[[ STORED DATA open ]]

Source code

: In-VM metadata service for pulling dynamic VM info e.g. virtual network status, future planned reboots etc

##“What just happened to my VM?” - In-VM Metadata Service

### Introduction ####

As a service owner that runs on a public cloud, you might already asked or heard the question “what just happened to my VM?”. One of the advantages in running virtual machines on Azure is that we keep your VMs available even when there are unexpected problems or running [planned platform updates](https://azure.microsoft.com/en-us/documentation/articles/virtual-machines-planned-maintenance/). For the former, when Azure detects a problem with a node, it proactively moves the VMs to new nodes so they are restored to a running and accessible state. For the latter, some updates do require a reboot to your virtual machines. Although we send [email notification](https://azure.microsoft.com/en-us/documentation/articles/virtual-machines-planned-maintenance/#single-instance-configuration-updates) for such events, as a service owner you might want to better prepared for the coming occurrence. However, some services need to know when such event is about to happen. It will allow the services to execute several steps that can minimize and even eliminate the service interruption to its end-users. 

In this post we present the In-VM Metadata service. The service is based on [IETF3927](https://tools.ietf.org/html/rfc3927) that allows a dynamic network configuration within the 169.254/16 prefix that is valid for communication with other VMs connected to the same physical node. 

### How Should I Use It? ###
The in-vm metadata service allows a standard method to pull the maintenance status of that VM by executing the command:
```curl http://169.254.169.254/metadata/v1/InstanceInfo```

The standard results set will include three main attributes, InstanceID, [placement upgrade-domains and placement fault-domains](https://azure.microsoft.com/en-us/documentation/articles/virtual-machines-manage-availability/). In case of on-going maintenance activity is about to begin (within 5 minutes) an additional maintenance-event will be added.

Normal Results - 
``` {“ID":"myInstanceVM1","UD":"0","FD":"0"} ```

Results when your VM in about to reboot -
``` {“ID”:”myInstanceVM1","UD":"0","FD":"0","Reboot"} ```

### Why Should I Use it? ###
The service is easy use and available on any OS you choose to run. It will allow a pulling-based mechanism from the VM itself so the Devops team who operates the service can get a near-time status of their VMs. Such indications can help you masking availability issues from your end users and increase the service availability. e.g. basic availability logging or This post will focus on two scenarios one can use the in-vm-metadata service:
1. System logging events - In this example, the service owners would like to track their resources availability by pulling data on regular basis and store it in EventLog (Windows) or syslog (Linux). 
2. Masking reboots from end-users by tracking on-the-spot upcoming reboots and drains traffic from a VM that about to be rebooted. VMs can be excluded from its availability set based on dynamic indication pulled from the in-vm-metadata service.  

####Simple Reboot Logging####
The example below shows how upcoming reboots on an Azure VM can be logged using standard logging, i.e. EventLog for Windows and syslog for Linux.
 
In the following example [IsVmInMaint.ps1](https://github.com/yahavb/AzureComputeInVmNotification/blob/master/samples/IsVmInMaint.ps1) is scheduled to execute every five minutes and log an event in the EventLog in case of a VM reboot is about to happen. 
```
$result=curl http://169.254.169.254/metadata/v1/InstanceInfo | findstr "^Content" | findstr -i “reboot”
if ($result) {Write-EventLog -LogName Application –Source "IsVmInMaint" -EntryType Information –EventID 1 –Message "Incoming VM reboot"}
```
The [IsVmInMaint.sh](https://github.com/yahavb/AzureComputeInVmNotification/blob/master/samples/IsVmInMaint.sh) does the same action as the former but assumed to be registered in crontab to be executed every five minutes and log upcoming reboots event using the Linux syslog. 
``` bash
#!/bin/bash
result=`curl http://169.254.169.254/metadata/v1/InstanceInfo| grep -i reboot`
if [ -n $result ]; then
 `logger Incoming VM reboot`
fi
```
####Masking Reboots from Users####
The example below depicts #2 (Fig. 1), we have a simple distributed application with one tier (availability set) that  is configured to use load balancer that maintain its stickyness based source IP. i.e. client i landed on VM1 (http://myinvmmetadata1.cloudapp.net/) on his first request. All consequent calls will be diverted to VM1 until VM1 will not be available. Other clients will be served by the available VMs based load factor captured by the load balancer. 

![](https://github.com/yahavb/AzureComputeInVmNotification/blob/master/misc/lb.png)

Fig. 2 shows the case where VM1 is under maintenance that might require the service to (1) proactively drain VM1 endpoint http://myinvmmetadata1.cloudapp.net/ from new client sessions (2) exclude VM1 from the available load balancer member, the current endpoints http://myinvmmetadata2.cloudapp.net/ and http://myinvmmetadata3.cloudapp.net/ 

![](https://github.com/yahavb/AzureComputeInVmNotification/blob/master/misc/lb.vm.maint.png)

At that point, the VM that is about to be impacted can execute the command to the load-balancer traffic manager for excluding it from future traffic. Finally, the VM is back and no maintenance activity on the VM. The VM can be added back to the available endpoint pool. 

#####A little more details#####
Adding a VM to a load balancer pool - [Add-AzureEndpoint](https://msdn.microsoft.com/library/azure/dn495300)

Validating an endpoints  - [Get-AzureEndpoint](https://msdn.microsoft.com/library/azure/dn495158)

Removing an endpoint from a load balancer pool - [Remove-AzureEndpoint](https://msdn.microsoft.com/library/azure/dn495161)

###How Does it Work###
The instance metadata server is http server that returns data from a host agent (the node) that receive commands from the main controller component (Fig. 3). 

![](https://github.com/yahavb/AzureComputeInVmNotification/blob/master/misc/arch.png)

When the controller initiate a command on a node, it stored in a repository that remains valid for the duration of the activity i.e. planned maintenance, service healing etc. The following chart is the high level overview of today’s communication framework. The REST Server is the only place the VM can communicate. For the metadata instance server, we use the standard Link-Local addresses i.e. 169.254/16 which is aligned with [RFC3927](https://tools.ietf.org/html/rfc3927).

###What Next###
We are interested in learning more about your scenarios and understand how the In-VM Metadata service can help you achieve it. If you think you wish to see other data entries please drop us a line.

[[ STORED DATA closed ]]

= WORK TASK =
For the records above, restate every line word for word.

= SOLVED PROBLEM =
Source code

: In-VM metadata service for pulling dynamic VM info e.g. virtual network status, future planned reboots etc

##“What just happened to my VM?” - In-VM Metadata Service

### Introduction ####

As a service owner that runs on a public cloud, you might already asked or heard the question “what just happened to my VM?”. One of the advantages in running virtual machines on Azure is that we keep your VMs available even when there are unexpected problems or running [planned platform updates](https://azure.microsoft.com/en-us/documentation/articles/virtual-machines-planned-maintenance/). For the former, when Azure detects a problem with a node, it proactively moves the VMs to new nodes so they are restored to a running and accessible state. For the latter, some updates do require a reboot to your virtual machines. Although we send [email notification](https://azure.microsoft.com/en-us/documentation/articles/virtual-machines-planned-maintenance/#single-instance-configuration-updates) for such events, as a service owner you might want to better prepared for the coming occurrence. However, some services need to know when such event is about to happen. It will allow the services to execute several steps that can minimize and even eliminate the service interruption to its end-users. 

In this post we present the In-VM Metadata service. The service is based on [IETF3927](https://tools.ietf.org/html/rfc3927) that allows a dynamic network configuration within the 169.254/16 prefix that is valid for communication with other VMs connected to the same physical node. 

### How Should I Use It? ###
The in-vm metadata service allows a standard method to pull the maintenance status of that VM by executing the command:
```curl http://169.254.169.254/metadata/v1/InstanceInfo```

The standard results set will include three main attributes, InstanceID, [placement upgrade-domains and placement fault-domains](https://azure.microsoft.com/en-us/documentation/articles/virtual-machines-manage-availability/). In case of on-going maintenance activity is about to begin (within 5 minutes) an additional maintenance-event will be added.

Normal Results - 
``` {“ID":"myInstanceVM1","UD":"0","FD":"0"} ```

Results when your VM in about to reboot -
``` {“ID”:”myInstanceVM1","UD":"0","FD":"0","Reboot"} ```

### Why Should I Use it? ###
The service is easy use and available on any OS you choose to run. It will allow a pulling-based mechanism from the VM itself so the Devops team who operates the service can get a near-time status of their VMs. Such indications can help you masking availability issues from your end users and increase the service availability. e.g. basic availability logging or This post will focus on two scenarios one can use the in-vm-metadata service:
1. System logging events - In this example, the service owners would like to track their resources availability by pulling data on regular basis and store it in EventLog (Windows) or syslog (Linux). 
2. Masking reboots from end-users by tracking on-the-spot upcoming reboots and drains traffic from a VM that about to be rebooted. VMs can be excluded from its availability set based on dynamic indication pulled from the in-vm-metadata service.  

####Simple Reboot Logging####
The example below shows how upcoming reboots on an Azure VM can be logged using standard logging, i.e. EventLog for Windows and syslog for Linux.
 
In the following example [IsVmInMaint.ps1](https://github.com/yahavb/AzureComputeInVmNotification/blob/master/samples/IsVmInMaint.ps1) is scheduled to execute every five minutes and log an event in the EventLog in case of a VM reboot is about to happen. 
```
$result=curl http://169.254.169.254/metadata/v1/InstanceInfo | findstr "^Content" | findstr -i “reboot”
if ($result) {Write-EventLog -LogName Application –Source "IsVmInMaint" -EntryType Information –EventID 1 –Message "Incoming VM reboot"}
```
The [IsVmInMaint.sh](https://github.com/yahavb/AzureComputeInVmNotification/blob/master/samples/IsVmInMaint.sh) does the same action as the former but assumed to be registered in crontab to be executed every five minutes and log upcoming reboots event using the Linux syslog. 
``` bash
#!/bin/bash
result=`curl http://169.254.169.254/metadata/v1/InstanceInfo| grep -i reboot`
if [ -n $result ]; then
 `logger Incoming VM reboot`
fi
```
####Masking Reboots from Users####
The example below depicts #2 (Fig. 1), we have a simple distributed application with one tier (availability set) that  is configured to use load balancer that maintain its stickyness based source IP. i.e. client i landed on VM1 (http://myinvmmetadata1.cloudapp.net/) on his first request. All consequent calls will be diverted to VM1 until VM1 will not be available. Other clients will be served by the available VMs based load factor captured by the load balancer. 

![](https://github.com/yahavb/AzureComputeInVmNotification/blob/master/misc/lb.png)

Fig. 2 shows the case where VM1 is under maintenance that might require the service to (1) proactively drain VM1 endpoint http://myinvmmetadata1.cloudapp.net/ from new client sessions (2) exclude VM1 from the available load balancer member, the current endpoints http://myinvmmetadata2.cloudapp.net/ and http://myinvmmetadata3.cloudapp.net/ 

![](https://github.com/yahavb/AzureComputeInVmNotification/blob/master/misc/lb.vm.maint.png)

At that point, the VM that is about to be impacted can execute the command to the load-balancer traffic manager for excluding it from future traffic. Finally, the VM is back and no maintenance activity on the VM. The VM can be added back to the available endpoint pool. 

#####A little more details#####
Adding a VM to a load balancer pool - [Add-AzureEndpoint](https://msdn.microsoft.com/library/azure/dn495300)

Validating an endpoints  - [Get-AzureEndpoint](https://msdn.microsoft.com/library/azure/dn495158)

Removing an endpoint from a load balancer pool - [Remove-AzureEndpoint](https://msdn.microsoft.com/library/azure/dn495161)

###How Does it Work###
The instance metadata server is http server that returns data from a host agent (the node) that receive commands from the main controller component (Fig. 3). 

![](https://github.com/yahavb/AzureComputeInVmNotification/blob/master/misc/arch.png)

When the controller initiate a command on a node, it stored in a repository that remains valid for the duration of the activity i.e. planned maintenance, service healing etc. The following chart is the high level overview of today’s communication framework. The REST Server is the only place the VM can communicate. For the metadata instance server, we use the standard Link-Local addresses i.e. 169.254/16 which is aligned with [RFC3927](https://tools.ietf.org/html/rfc3927).

###What Next###
We are interested in learning more about your scenarios and understand how the In-VM Metadata service can help you achieve it. If you think you wish to see other data entries please drop us a line.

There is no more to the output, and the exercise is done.